Courts evaluate purposeful direction for tort-related conduct under the three-part "effects" test set forth in Calder v. Jones, 465 U.S. 783 (1984); see Schwarzenegger, 374 F.3d at 803. " Calder stands for the proposition that purposeful availment is satisfied even by a defendant whose only contact' with the forum state is the purposeful direction' of a foreign act having effect in the forum state." Dole Food Co. v. Watts, 303 F.3d 1104, 1111 (9th Cir. 2002) (quotation omitted). As such, "the effects' test requires that the defendant allegedly have (1) committed an intentional act, (2) expressly aimed at the forum state, (3) causing harm that the defendant knows is likely to be suffered in the forum state." Id.

As to the first prong of the test, the Court finds that Perfect Circle committed an intentional act by entering into the guaranty.

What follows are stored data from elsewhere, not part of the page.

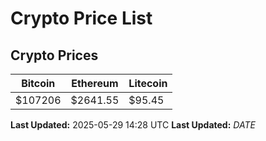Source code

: # Crypto Price List

## Crypto Prices
| Bitcoin | Ethereum | Litecoin |
| ------- | -------- | -------- |
| $107206 | $2641.55 | $95.45 |
**Last Updated:** 2025-05-29 14:28 UTC
**Last Updated:** $DATE$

See Guaranty. Real Action argues that by signing the guaranty, Perfect Circle interfered with the contract between Sun LLC and Real Action and caused Sun LLC to restrain trade with Real Action. Opp'n at 15. Real Action contends that Perfect Circle's actions were directed at California, as Sun, Sun LLC, and Real Action are located in California. Id. Additionally, the settlement agreement provides that Perfect Circle guarantee financial transactions aimed at California. Settlement ¶ 3.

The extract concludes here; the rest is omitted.